====== Dataset excerpts ======
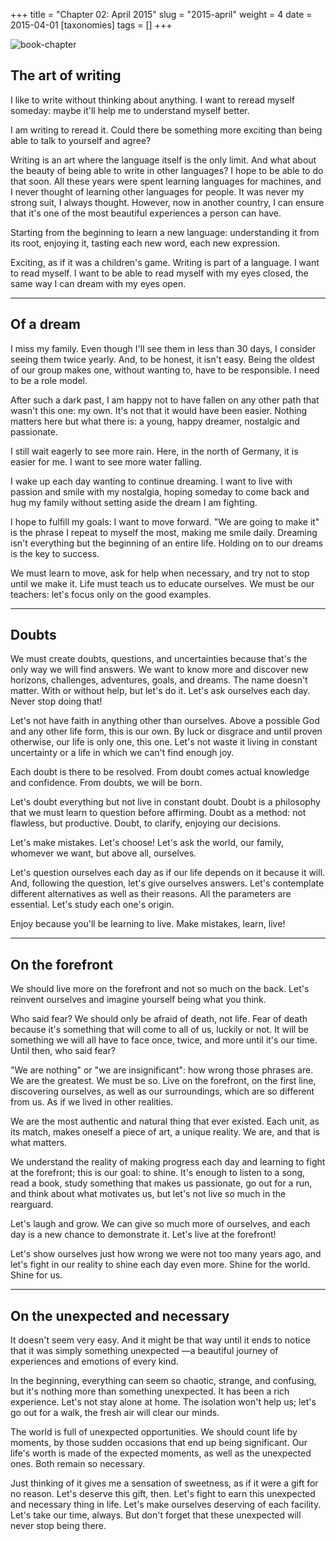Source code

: +++
title = "Chapter 02: April 2015"
slug = "2015-april"
weight = 4
date = 2015-04-01
[taxonomies]
tags = []
+++

![book-chapter](/images/books/oeur/02.jpg)

## The art of writing

I like to write without thinking about anything. I want to reread myself someday: maybe it'll help me to understand myself better.

I am writing to reread it. Could there be something more exciting than being able to talk to yourself and agree?

Writing is an art where the language itself is the only limit. And what about the beauty of being able to write in other languages? I hope to be able to do that soon. All these years were spent learning languages for machines, and I never thought of learning other languages for people. It was never my strong suit, I always thought. However, now in another country, I can ensure that it's one of the most beautiful experiences a person can have.

Starting from the beginning to learn a new language: understanding it from its root, enjoying it, tasting each new word, each new expression.

Exciting, as if it was a children's game. Writing is part of a language. I want to read myself. I want to be able to read myself with my eyes closed, the same way I can dream with my eyes open.

---

## Of a dream

I miss my family. Even though I'll see them in less than 30 days, I consider seeing them twice yearly. And, to be honest, it isn't easy. Being the oldest of our group makes one, without wanting to, have to be responsible. I need to be a role model.

After such a dark past, I am happy not to have fallen on any other path that wasn't this one: my own. It's not that it would have been easier. Nothing matters here but what there is: a young, happy dreamer, nostalgic and passionate.

I still wait eagerly to see more rain. Here, in the north of Germany, it is easier for me. I want to see more water falling.

I wake up each day wanting to continue dreaming. I want to live with passion and smile with my nostalgia, hoping someday to come back and hug my family without setting aside the dream I am fighting.

I hope to fulfill my goals: I want to move forward. "We are going to make it" is the phrase I repeat to myself the most, making me smile daily. Dreaming isn't everything but the beginning of an entire life. Holding on to our dreams is the key to success.

We must learn to move, ask for help when necessary, and try not to stop until we make it. Life must teach us to educate ourselves. We must be our teachers: let's focus only on the good examples.

---

## Doubts

We must create doubts, questions, and uncertainties because that's the only way we will find answers. We want to know more and discover new horizons, challenges, adventures, goals, and dreams. The name doesn't matter. With or without help, but let's do it. Let's ask ourselves each day. Never stop doing that!

Let's not have faith in anything other than ourselves. Above a possible God and any other life form, this is our own. By luck or disgrace and until proven otherwise, our life is only one, this one. Let's not waste it living in constant uncertainty or a life in which we can't find enough joy.

Each doubt is there to be resolved. From doubt comes actual knowledge and confidence. From doubts, we will be born.

Let's doubt everything but not live in constant doubt. Doubt is a philosophy that we must learn to question before affirming. Doubt as a method: not flawless, but productive. Doubt, to clarify, enjoying our decisions.

Let's make mistakes. Let's choose! Let's ask the world, our family, whomever we want, but above all, ourselves.

Let's question ourselves each day as if our life depends on it because it will. And, following the question, let's give ourselves answers. Let's contemplate different alternatives as well as their reasons. All the parameters are essential. Let's study each one's origin.

Enjoy because you'll be learning to live. Make mistakes, learn, live!

---

## On the forefront

We should live more on the forefront and not so much on the back. Let's reinvent ourselves and imagine yourself being what you think.

Who said fear? We should only be afraid of death, not life. Fear of death because it's something that will come to all of us, luckily or not. It will be something we will all have to face once, twice, and more until it's our time. Until then, who said fear?

"We are nothing" or "we are insignificant": how wrong those phrases are. We are the greatest. We must be so. Live on the forefront, on the first line, discovering ourselves, as well as our surroundings, which are so different from us. As if we lived in other realities.

We are the most authentic and natural thing that ever existed. Each unit, as its match, makes oneself a piece of art, a unique reality. We are, and that is what matters.

We understand the reality of making progress each day and learning to fight at the forefront; this is our goal: to shine. It's enough to listen to a song, read a book, study something that makes us passionate, go out for a run, and think about what motivates us, but let's not live so much in the rearguard.

Let's laugh and grow. We can give so much more of ourselves, and each day is a new chance to demonstrate it. Let's live at the forefront!

Let's show ourselves just how wrong we were not too many years ago, and let's fight in our reality to shine each day even more. Shine for the world. Shine for us.

---

## On the unexpected and necessary

It doesn't seem very easy. And it might be that way until it ends to notice that it was simply something unexpected —a beautiful journey of experiences and emotions of every kind.

In the beginning, everything can seem so chaotic, strange, and confusing, but it's nothing more than something unexpected. It has been a rich experience. Let's not stay alone at home. The isolation won't help us; let's go out for a walk, the fresh air will clear our minds.

The world is full of unexpected opportunities. We should count life by moments, by those sudden occasions that end up being significant. Our life's worth is made of the expected moments, as well as the unexpected ones. Both remain so necessary.

Just thinking of it gives me a sensation of sweetness, as if it were a gift for no reason. Let's deserve this gift, then. Let's fight to earn this unexpected and necessary thing in life. Let's make ourselves deserving of each facility. Let's take our time, always. But don't forget that these unexpected will never stop being there.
======
Find the line with "Each doubt is" in the material above. Reproduce it and each line after it up to and including the line with "We understand the".

Your response:
Each doubt is there to be resolved. From doubt comes actual knowledge and confidence. From doubts, we will be born.

Let's doubt everything but not live in constant doubt. Doubt is a philosophy that we must learn to question before affirming. Doubt as a method: not flawless, but productive. Doubt, to clarify, enjoying our decisions.

Let's make mistakes. Let's choose! Let's ask the world, our family, whomever we want, but above all, ourselves.

Let's question ourselves each day as if our life depends on it because it will. And, following the question, let's give ourselves answers. Let's contemplate different alternatives as well as their reasons. All the parameters are essential. Let's study each one's origin.

Enjoy because you'll be learning to live. Make mistakes, learn, live!

---

## On the forefront

We should live more on the forefront and not so much on the back. Let's reinvent ourselves and imagine yourself being what you think.

Who said fear? We should only be afraid of death, not life. Fear of death because it's something that will come to all of us, luckily or not. It will be something we will all have to face once, twice, and more until it's our time. Until then, who said fear?

"We are nothing" or "we are insignificant": how wrong those phrases are. We are the greatest. We must be so. Live on the forefront, on the first line, discovering ourselves, as well as our surroundings, which are so different from us. As if we lived in other realities.

We are the most authentic and natural thing that ever existed. Each unit, as its match, makes oneself a piece of art, a unique reality. We are, and that is what matters.

We understand the reality of making progress each day and learning to fight at the forefront; this is our goal: to shine. It's enough to listen to a song, read a book, study something that makes us passionate, go out for a run, and think about what motivates us, but let's not live so much in the rearguard.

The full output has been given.